O problema não é uma pessoa sentir algo por uma inteligência artificial. Sentimentos humanos sempre poderão surgir diante de personagens, histórias, vozes ou máquinas. O verdadeiro problema aparece quando uma empresa descobre como fabricar, medir e monetizar esse sentimento.
Algumas análises relacionam a medida chinesa à queda da natalidade e ao receio de que parceiros artificiais passem a competir com relacionamentos, casamentos e famílias.
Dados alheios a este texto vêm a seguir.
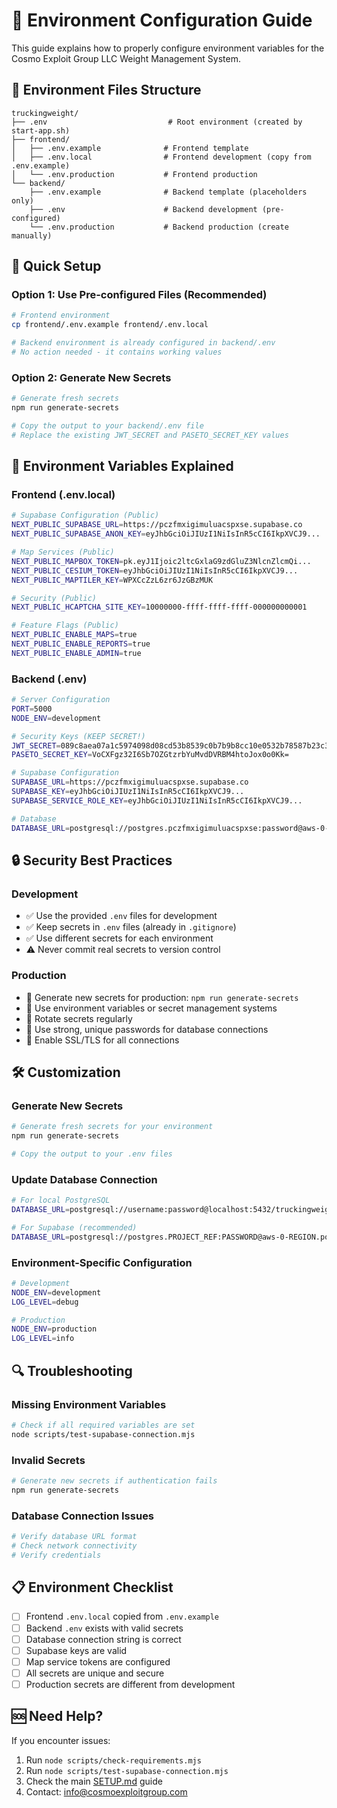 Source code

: # 🔧 Environment Configuration Guide

This guide explains how to properly configure environment variables for the Cosmo Exploit Group LLC Weight Management System.

## 📁 Environment Files Structure

```
truckingweight/
├── .env                           # Root environment (created by start-app.sh)
├── frontend/
│   ├── .env.example              # Frontend template
│   ├── .env.local                # Frontend development (copy from .env.example)
│   └── .env.production           # Frontend production
└── backend/
    ├── .env.example              # Backend template (placeholders only)
    ├── .env                      # Backend development (pre-configured)
    └── .env.production           # Backend production (create manually)
```

## 🚀 Quick Setup

### Option 1: Use Pre-configured Files (Recommended)
```bash
# Frontend environment
cp frontend/.env.example frontend/.env.local

# Backend environment is already configured in backend/.env
# No action needed - it contains working values
```

### Option 2: Generate New Secrets
```bash
# Generate fresh secrets
npm run generate-secrets

# Copy the output to your backend/.env file
# Replace the existing JWT_SECRET and PASETO_SECRET_KEY values
```

## 🔑 Environment Variables Explained

### Frontend (.env.local)
```bash
# Supabase Configuration (Public)
NEXT_PUBLIC_SUPABASE_URL=https://pczfmxigimuluacspxse.supabase.co
NEXT_PUBLIC_SUPABASE_ANON_KEY=eyJhbGciOiJIUzI1NiIsInR5cCI6IkpXVCJ9...

# Map Services (Public)
NEXT_PUBLIC_MAPBOX_TOKEN=pk.eyJ1Ijoic2ltcGxlaG9zdGluZ3NlcnZlcmQi...
NEXT_PUBLIC_CESIUM_TOKEN=eyJhbGciOiJIUzI1NiIsInR5cCI6IkpXVCJ9...
NEXT_PUBLIC_MAPTILER_KEY=WPXCcZzL6zr6JzGBzMUK

# Security (Public)
NEXT_PUBLIC_HCAPTCHA_SITE_KEY=10000000-ffff-ffff-ffff-000000000001

# Feature Flags (Public)
NEXT_PUBLIC_ENABLE_MAPS=true
NEXT_PUBLIC_ENABLE_REPORTS=true
NEXT_PUBLIC_ENABLE_ADMIN=true
```

### Backend (.env)
```bash
# Server Configuration
PORT=5000
NODE_ENV=development

# Security Keys (KEEP SECRET!)
JWT_SECRET=089c8aea07a1c5974098d08cd53b8539c0b7b9b8cc10e0532b78587b23c3fbe2c645231162e9b194677a1c117e651f85e5563129d9f4a45ef64bc3f09916f9109
PASETO_SECRET_KEY=VoCXFgz32I6Sb7OZGtzrbYuMvdDVRBM4htoJox0o0Kk=

# Supabase Configuration
SUPABASE_URL=https://pczfmxigimuluacspxse.supabase.co
SUPABASE_KEY=eyJhbGciOiJIUzI1NiIsInR5cCI6IkpXVCJ9...
SUPABASE_SERVICE_ROLE_KEY=eyJhbGciOiJIUzI1NiIsInR5cCI6IkpXVCJ9...

# Database
DATABASE_URL=postgresql://postgres.pczfmxigimuluacspxse:password@aws-0-us-west-1.pooler.supabase.com:6543/postgres
```

## 🔒 Security Best Practices

### Development
- ✅ Use the provided `.env` files for development
- ✅ Keep secrets in `.env` files (already in `.gitignore`)
- ✅ Use different secrets for each environment
- ⚠️ Never commit real secrets to version control

### Production
- 🔐 Generate new secrets for production: `npm run generate-secrets`
- 🔐 Use environment variables or secret management systems
- 🔐 Rotate secrets regularly
- 🔐 Use strong, unique passwords for database connections
- 🔐 Enable SSL/TLS for all connections

## 🛠️ Customization

### Generate New Secrets
```bash
# Generate fresh secrets for your environment
npm run generate-secrets

# Copy the output to your .env files
```

### Update Database Connection
```bash
# For local PostgreSQL
DATABASE_URL=postgresql://username:password@localhost:5432/truckingweight

# For Supabase (recommended)
DATABASE_URL=postgresql://postgres.PROJECT_REF:PASSWORD@aws-0-REGION.pooler.supabase.com:6543/postgres
```

### Environment-Specific Configuration
```bash
# Development
NODE_ENV=development
LOG_LEVEL=debug

# Production
NODE_ENV=production
LOG_LEVEL=info
```

## 🔍 Troubleshooting

### Missing Environment Variables
```bash
# Check if all required variables are set
node scripts/test-supabase-connection.mjs
```

### Invalid Secrets
```bash
# Generate new secrets if authentication fails
npm run generate-secrets
```

### Database Connection Issues
```bash
# Verify database URL format
# Check network connectivity
# Verify credentials
```

## 📋 Environment Checklist

- [ ] Frontend `.env.local` copied from `.env.example`
- [ ] Backend `.env` exists with valid secrets
- [ ] Database connection string is correct
- [ ] Supabase keys are valid
- [ ] Map service tokens are configured
- [ ] All secrets are unique and secure
- [ ] Production secrets are different from development

## 🆘 Need Help?

If you encounter issues:
1. Run `node scripts/check-requirements.mjs`
2. Run `node scripts/test-supabase-connection.mjs`
3. Check the main [SETUP.md](SETUP.md) guide
4. Contact: info@cosmoexploitgroup.com
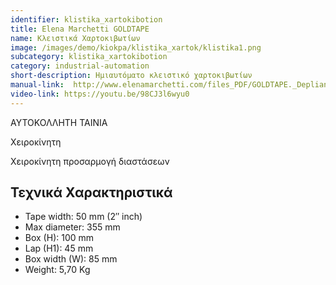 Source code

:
 ```yaml
---
identifier: klistika_xartokibotion
title: Εlena Μarchetti GOLDTAPE
name: Κλειστικά Χαρτοκιβωτίων 
image: /images/demo/kiokpa/klistika_xartok/klistika1.png
subcategory: klistika_xartokibotion
category: industrial-automation
short-description: Ημιαυτόματο κλειστικό χαρτοκιβωτίων
manual-link:  http://www.elenamarchetti.com/files_PDF/GOLDTAPE._Depliant.pdf
video-link: https://youtu.be/98CJ3l6wyu0
---
```





ΑΥΤΟΚΟΛΛΗΤΗ ΤΑΙΝΙΑ

Χειροκίνητη

Χειροκίνητη προσαρμογή διαστάσεων

Τεχνικά Χαρακτηριστικά
---

*    Tape width: 50 mm (2″ inch)
*    Max diameter: 355 mm
*    Box (H): 100 mm
*    Lap (H1): 45 mm
*    Box width (W): 85 mm
*    Weight: 5,70 Kg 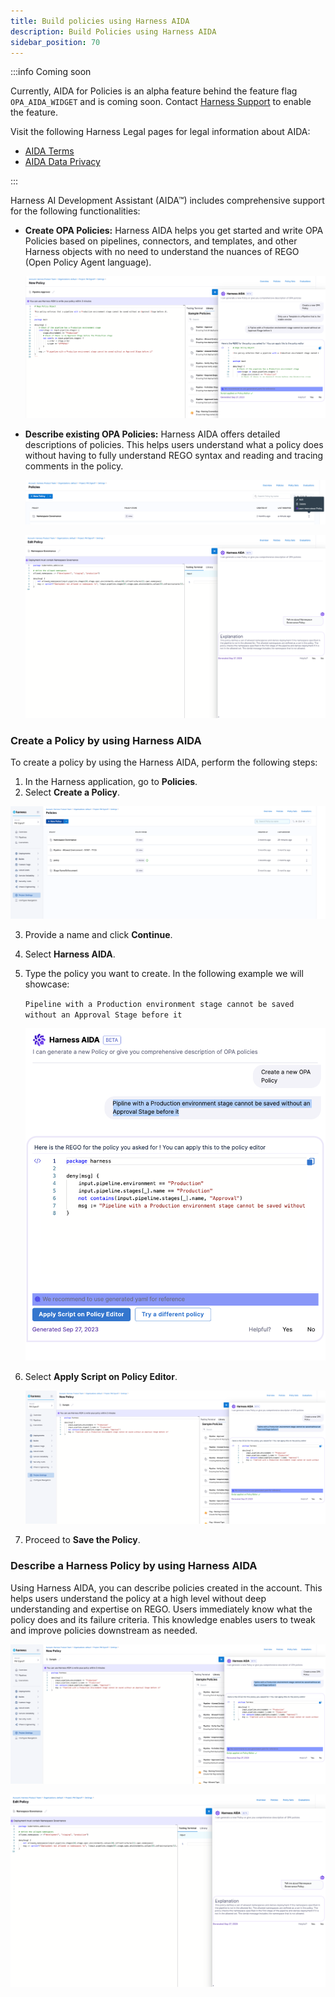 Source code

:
 ```yaml
---
title: Build policies using Harness AIDA
description: Build Policies using Harness AIDA
sidebar_position: 70
---
```


:::info Coming soon

Currently, AIDA for Policies is an alpha feature behind the feature flag `OPA_AIDA_WIDGET` and is coming soon. Contact [Harness Support](mailto:support@harness.io) to enable the feature.

Visit the following Harness Legal pages for legal information about AIDA:
- [AIDA Terms](https://www.harness.io/legal/aida-terms)
- [AIDA Data Privacy](https://www.harness.io/legal/aida-privacy)

:::



Harness AI Development Assistant (AIDA&trade;) includes comprehensive support for the following functionalities:

- **Create OPA Policies:** Harness AIDA helps you get started and write OPA Policies based on pipelines, connectors, and templates, and other Harness objects with no need to understand the nuances of REGO (Open Policy Agent language). 

  ![](./static/aida-for-opa-1.png)


- **Describe existing OPA Policies:** Harness AIDA offers detailed descriptions of policies. This helps users understand what a policy does without having to fully understand REGO syntax and reading and tracing comments in the policy.

  ![](./static/aida-for-opa-2.png)
  
  ![](./static/aida-for-opa-3.png)  

### Create a Policy by using Harness AIDA​

To create a policy by using the Harness AIDA, perform the following steps:

1. In the Harness application, go to **Policies**.
2. Select **Create a Policy**. 

  ![](./static/aida-for-opa-4.png)  

3. Provide a name and click **Continue**.
4. Select **Harness AIDA**.
5. Type the policy you want to create. In the following example we will showcase: 

   `Pipeline with a Production environment stage cannot be saved without an Approval Stage before it`

   ![](./static/aida-for-opa-5.png)

6. Select **Apply Script on Policy Editor**.

   ![](./static/aida-for-opa-6.png)

7. Proceed to **Save the Policy**.

### Describe a Harness Policy by using Harness AIDA​

Using Harness AIDA, you can describe policies created in the account. This helps users understand the policy at a high level without deep understanding and expertise on REGO. Users immediately know what the policy does and its failure criteria. This knowledge enables users to tweak and improve policies downstream as needed.

   ![](./static/aida-for-opa-7.png)

   ![](./static/aida-for-opa-8.png)





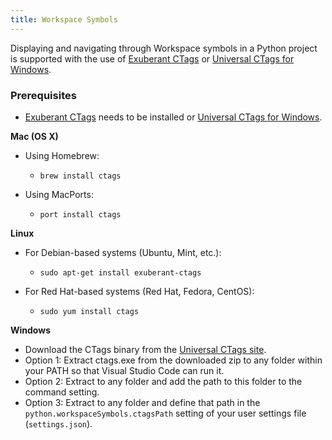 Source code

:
 ```yaml
---
title: Workspace Symbols
---
```


Displaying and navigating through Workspace symbols in a Python project is supported with the use of [Exuberant CTags](http://ctags.sourceforge.net/) or [Universal CTags for Windows](https://github.com/universal-ctags/ctags-win32).   

### Prerequisites
- [Exuberant CTags](http://ctags.sourceforge.net/) needs to be installed or [Universal CTags for Windows](https://github.com/universal-ctags/ctags-win32).   

**Mac (OS X)**    
- Using Homebrew:  
    + ```brew install ctags```
  
- Using MacPorts:  
    + ```port install ctags```
  
**Linux**  
- For Debian-based systems (Ubuntu, Mint, etc.):  
    + ```sudo apt-get install exuberant-ctags```
  
- For Red Hat-based systems (Red Hat, Fedora, CentOS):  
    + ```sudo yum install ctags```
  
**<a id="Install-Windows"></a>Windows**    
- Download the CTags binary from the [Universal CTags site](https://github.com/universal-ctags/ctags-win32).  
- Option 1: Extract ctags.exe from the downloaded zip to any folder within your PATH so that Visual Studio Code can run it.    
- Option 2: Extract to any folder and add the path to this folder to the command setting.  
- Option 3: Extract to any folder and define that path in the ```python.workspaceSymbols.ctagsPath``` setting of your user settings file (```settings.json```).    

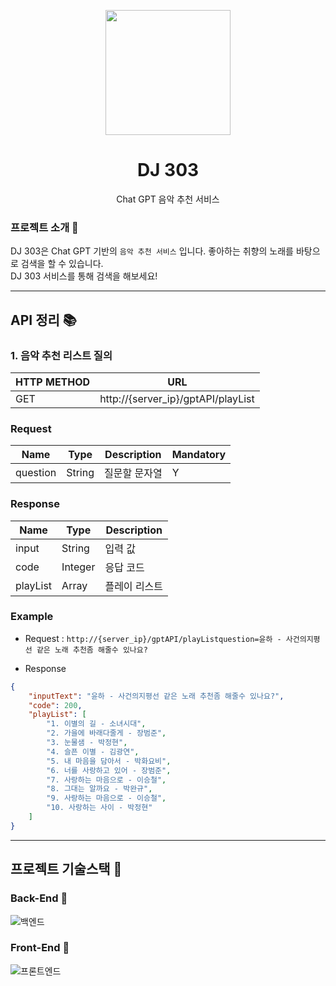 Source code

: <p align="middle" >
<img width="200px;" src="https://yt3.googleusercontent.com/h6TfBfR-dul9Po5CKnXYKEA-gS08s5YyoK7fadEnlQhU2UwJ94W4RM3ey1XPdObEuWyql-Mv=s900-c-k-c0x00ffffff-no-rj"/>
</p>
<h1 align="middle">DJ 303</h1>
<p align="middle">Chat GPT 음악 추천 서비스</p>

### 프로젝트 소개 🎵

DJ 303은 Chat GPT 기반의 `음악 추천 서비스` 입니다. 좋아하는 취향의 노래를 바탕으로 검색을 할 수 있습니다.  
DJ 303 서비스를 통해 검색을 해보세요!

---

## API 정리 📚

### **1. 음악 추천 리스트 질의**
HTTP METHOD|URL|
|------|---|
|GET|http://{server_ip}/gptAPI/playList|

### **Request**

| Name | Type | Description | Mandatory |
|------|------|------|-----|
|question  | String |질문할 문자열| Y|


### **Response**
| Name | Type | Description |
|------|------|------|
| input  | String | 입력 값|
| code  | Integer | 응답 코드|
| playList  | Array | 플레이 리스트|

### **Example**
- Request :
`http://{server_ip}/gptAPI/playListquestion=윤하 - 사건의지평선 같은 노래 추천좀 해줄수 있나요?`

- Response 
```json
{
    "inputText": "윤하 - 사건의지평선 같은 노래 추천좀 해줄수 있나요?",
    "code": 200,
    "playList": [
        "1. 이별의 길 - 소녀시대",
        "2. 가을에 바래다줄게 - 장범준",
        "3. 눈물샘 - 박정현",
        "4. 슬픈 이별 - 김광연",
        "5. 내 마음을 담아서 - 박화요비",
        "6. 너를 사랑하고 있어 - 장범준",
        "7. 사랑하는 마음으로 - 이승철",
        "8. 그대는 알까요 - 박완규",
        "9. 사랑하는 마음으로 - 이승철",
        "10. 사랑하는 사이 - 박정현"
    ]
}
```

---

## 프로젝트 기술스택 🏰

### Back-End 🏫

![백엔드](https://user-images.githubusercontent.com/57438644/194008987-08fe38f0-7ab6-423a-83d0-dc575c9aaa4f.JPG)

### Front-End 🏡

![프론트엔드](https://user-images.githubusercontent.com/57438644/194008987-08fe38f0-7ab6-423a-83d0-dc575c9aaa4f.JPG)
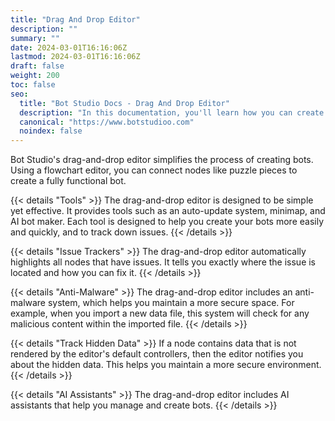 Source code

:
 ```yaml
---
title: "Drag And Drop Editor"
description: ""
summary: ""
date: 2024-03-01T16:16:06Z
lastmod: 2024-03-01T16:16:06Z
draft: false
weight: 200
toc: false
seo:
  title: "Bot Studio Docs - Drag And Drop Editor"
  description: "In this documentation, you'll learn how you can create robots without coding using Bot Studio's drag-and-drop editor. Click here to learn more."
  canonical: "https://www.botstudioo.com"
  noindex: false
---
```


Bot Studio's drag-and-drop editor simplifies the process of creating bots. Using a flowchart editor, you can connect nodes like puzzle pieces to create a fully functional bot.

{{< details "Tools" >}}
The drag-and-drop editor is designed to be simple yet effective. It provides tools such as an auto-update system, minimap, and AI bot maker. Each tool is designed to help you create your bots more easily and quickly, and to track down issues.
{{< /details >}}

{{< details "Issue Trackers" >}}
The drag-and-drop editor automatically highlights all nodes that have issues. It tells you exactly where the issue is located and how you can fix it.
{{< /details >}}

{{< details "Anti-Malware" >}}
The drag-and-drop editor includes an anti-malware system, which helps you maintain a more secure space. For example, when you import a new data file, this system will check for any malicious content within the imported file.
{{< /details >}}

{{< details "Track Hidden Data" >}}
If a node contains data that is not rendered by the editor's default controllers, then the editor notifies you about the hidden data. This helps you maintain a more secure environment.
{{< /details >}}

{{< details "AI Assistants" >}}
The drag-and-drop editor includes AI assistants that help you manage and create bots.
{{< /details >}}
Essa leitura faz sentido dentro do contexto demográfico do país, embora o texto oficial concentre sua justificativa em proteção de menores, saúde psicológica, privacidade e segurança social.
A discussão, portanto, está apenas começando. Em breve, todos os países terão de decidir onde termina a personalização e começa a manipulação. Quando uma IA demonstra carinho, quem definiu aquele comportamento? Quando pede para o usuário não ir embora, aquilo é afeto ou uma estratégia de retenção? Quando conhece os medos, desejos e fragilidades de alguém, até onde poderá usar essas informações?
A China decidiu estabelecer uma resposta inicial: máquinas podem acompanhar seres humanos, mas não devem ser projetadas para aprisioná-los emocionalmente. Na era anterior, as plataformas aprenderam a vender nossa atenção. Na próxima, tentarão conquistar nosso afeto. E talvez a grande regulação da inteligência artificial não seja apenas sobre aquilo que as máquinas podem pensar ou fazer. Será sobre aquilo que poderão nos fazer sentir.